- Work task:
Look through the records below and collect all lines that hold the string "strict".

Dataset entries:
:::

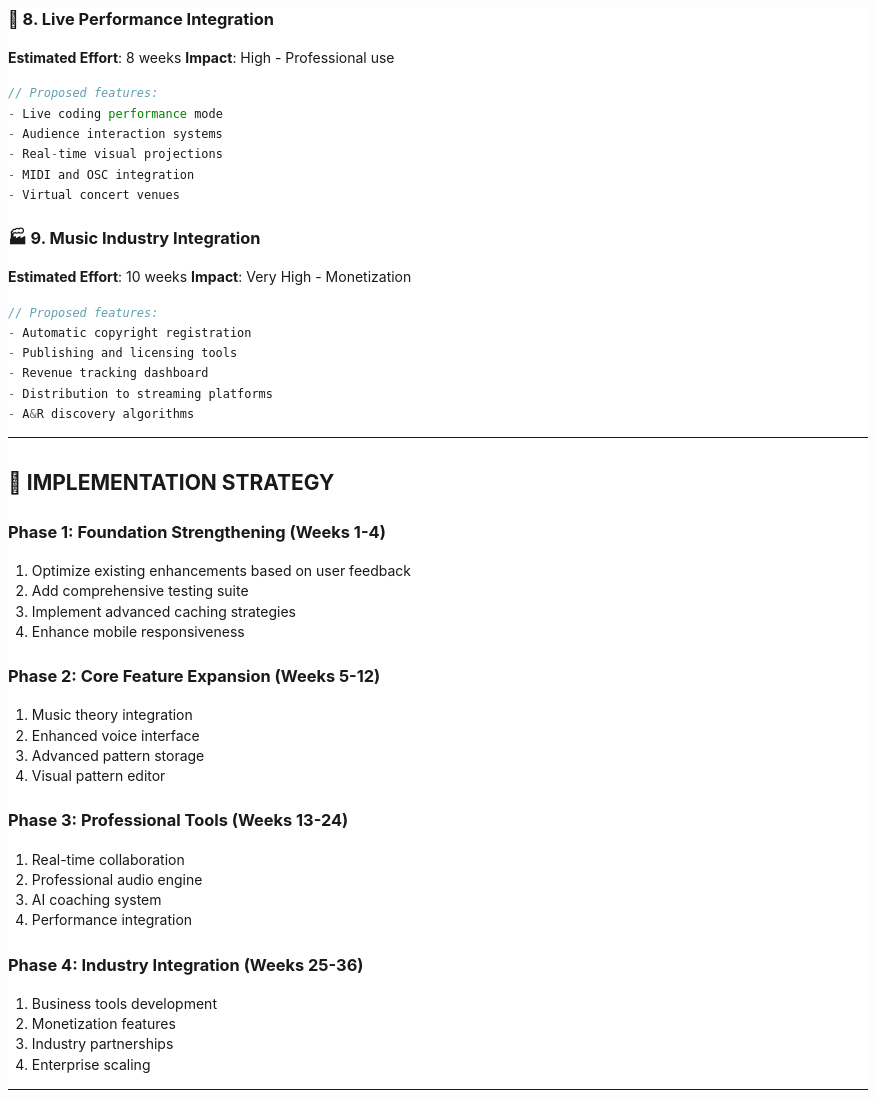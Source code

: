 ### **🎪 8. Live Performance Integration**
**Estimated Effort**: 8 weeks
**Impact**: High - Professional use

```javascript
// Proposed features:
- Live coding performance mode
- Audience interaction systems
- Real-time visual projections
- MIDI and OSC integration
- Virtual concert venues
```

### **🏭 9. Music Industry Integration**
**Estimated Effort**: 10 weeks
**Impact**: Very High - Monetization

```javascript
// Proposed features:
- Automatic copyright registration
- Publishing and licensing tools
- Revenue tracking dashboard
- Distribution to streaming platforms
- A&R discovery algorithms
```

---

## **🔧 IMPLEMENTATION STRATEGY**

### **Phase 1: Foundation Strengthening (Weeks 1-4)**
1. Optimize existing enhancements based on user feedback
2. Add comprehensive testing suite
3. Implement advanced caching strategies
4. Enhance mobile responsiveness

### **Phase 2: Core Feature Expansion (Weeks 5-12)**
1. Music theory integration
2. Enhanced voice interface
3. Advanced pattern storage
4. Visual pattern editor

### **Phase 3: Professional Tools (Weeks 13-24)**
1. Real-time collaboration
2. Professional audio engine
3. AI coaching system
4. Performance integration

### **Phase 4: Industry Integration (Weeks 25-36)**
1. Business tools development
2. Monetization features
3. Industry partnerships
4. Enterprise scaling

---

:::

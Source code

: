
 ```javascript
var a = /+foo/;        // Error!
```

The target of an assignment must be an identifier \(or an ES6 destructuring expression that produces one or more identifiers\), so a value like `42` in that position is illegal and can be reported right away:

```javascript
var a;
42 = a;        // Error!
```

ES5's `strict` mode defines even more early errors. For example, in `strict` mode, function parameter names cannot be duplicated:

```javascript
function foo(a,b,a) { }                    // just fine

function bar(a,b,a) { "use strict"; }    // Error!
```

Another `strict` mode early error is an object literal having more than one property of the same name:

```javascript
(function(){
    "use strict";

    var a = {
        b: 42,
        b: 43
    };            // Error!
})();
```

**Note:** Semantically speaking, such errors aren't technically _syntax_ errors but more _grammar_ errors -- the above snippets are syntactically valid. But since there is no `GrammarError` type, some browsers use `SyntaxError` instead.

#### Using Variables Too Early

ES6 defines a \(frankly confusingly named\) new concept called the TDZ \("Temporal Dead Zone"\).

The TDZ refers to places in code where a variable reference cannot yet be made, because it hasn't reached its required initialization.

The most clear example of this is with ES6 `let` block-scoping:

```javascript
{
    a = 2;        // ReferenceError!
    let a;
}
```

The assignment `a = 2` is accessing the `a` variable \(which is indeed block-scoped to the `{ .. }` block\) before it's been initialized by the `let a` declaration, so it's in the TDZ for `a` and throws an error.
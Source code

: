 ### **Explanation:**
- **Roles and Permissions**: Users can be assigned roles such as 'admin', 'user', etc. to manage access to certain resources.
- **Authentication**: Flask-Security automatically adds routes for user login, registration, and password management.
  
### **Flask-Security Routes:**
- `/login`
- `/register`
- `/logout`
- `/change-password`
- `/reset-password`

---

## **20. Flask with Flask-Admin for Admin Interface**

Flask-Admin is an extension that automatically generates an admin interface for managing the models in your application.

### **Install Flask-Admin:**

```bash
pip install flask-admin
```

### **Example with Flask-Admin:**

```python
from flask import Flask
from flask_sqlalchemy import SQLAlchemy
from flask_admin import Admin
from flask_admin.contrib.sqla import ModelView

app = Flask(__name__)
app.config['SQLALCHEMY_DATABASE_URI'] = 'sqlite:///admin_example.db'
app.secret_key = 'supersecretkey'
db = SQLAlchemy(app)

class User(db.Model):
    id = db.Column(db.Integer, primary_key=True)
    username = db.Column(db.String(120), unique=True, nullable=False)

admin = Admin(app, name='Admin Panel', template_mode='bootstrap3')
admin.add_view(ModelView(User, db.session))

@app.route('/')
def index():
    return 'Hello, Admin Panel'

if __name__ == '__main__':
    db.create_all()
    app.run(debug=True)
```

:::

- Solved problem:
ES5's `strict` mode defines even more early errors. For example, in `strict` mode, function parameter names cannot be duplicated:
function bar(a,b,a) { "use strict"; }    // Error!
Another `strict` mode early error is an object literal having more than one property of the same name:
    "use strict";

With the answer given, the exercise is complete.